How To Bring Location Into Process Maps For Traffic Processes

STM system elements

This is a guest article by Andrea Delgado, Daniel Calegari, and Nicolás Carignani from the Computer Science Institute, School of Engineering, Universidad de la República, Uruguay. They have used open data to discover the process flows from bus lines in Montevideo. They then exported the XML process maps from Disco to display the discovered processes in the spatial city map. In this article, they explain their approach and give you all their scripts and the information that you need to reproduce the approach for your own city.

If you have a guest article or process mining case study that you would like to share, please get in touch with us via anne@fluxicon.com.

Urban mobility allows us to access housing, jobs, and urban services, and its planning, control, and analysis are of utmost importance to city governments. Transport modeling and planning must address several challenges, such as traffic congestion, public transport crowding, pedestrian difficulties, and atmospheric pollution. Smart cities use technology to improve urban services, e.g., Intelligent Transportation Systems that incorporate technologies generating real-time data that can be processed to extract valuable information.

In 2010, the Municipality of Montevideo, Uruguay, defined a Mobility Plan, which included the creation of the Metropolitan Transportation System (Sistema de Transporte Metropolitano, STM), serving a population of 1.4 million. The STM defines several city public transportation elements, adding an ITS with on-board GPS unit control systems on each bus and smart cards for citizens, as illustrated in Figure 1. The Mobility Management Center manages and controls traffic and transportation in the city using the real-time data provided by the STM.

STM system elements

Fig. 1: STM system elements: smart cards for citizens, buses with GPS, and smart card readers that register data for each trip.

We address a set of questions defined by the Municipality of Montevideo in the context of a joint research project concerning their transportation system (STM) data from buses and smart card trips by applying process mining techniques.
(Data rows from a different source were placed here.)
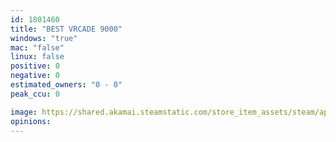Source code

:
 ```yaml
---
id: 1801460
title: "BEST VRCADE 9000"
windows: "true"
mac: "false"
linux: false
positive: 0
negative: 0
estimated_owners: "0 - 0"
peak_ccu: 0

image: https://shared.akamai.steamstatic.com/store_item_assets/steam/apps/1801460/header.jpg?t=1673114253
opinions:
---
```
For this, we use open data provided by the STM within the governmental open data catalog1. We provided another view on public transportation data to business experts to help them make decisions on the city’s urban mobility, considering different perspectives, including the behavior of bus lines according to the planned routes [1].

People working in the urban mobility domain are used to analyze data in traditional formats (tables, graphics, etc.) and locate geospatial data in the city map. In our first attempt, we analyzed the reference process model corresponding to the bus routes and the data from the actual trips made by passengers within the buses using a traditional process mining approach. However, we realized that the results could be deployed over Montevideo´s city map to improve visualization and understanding of the outcomes.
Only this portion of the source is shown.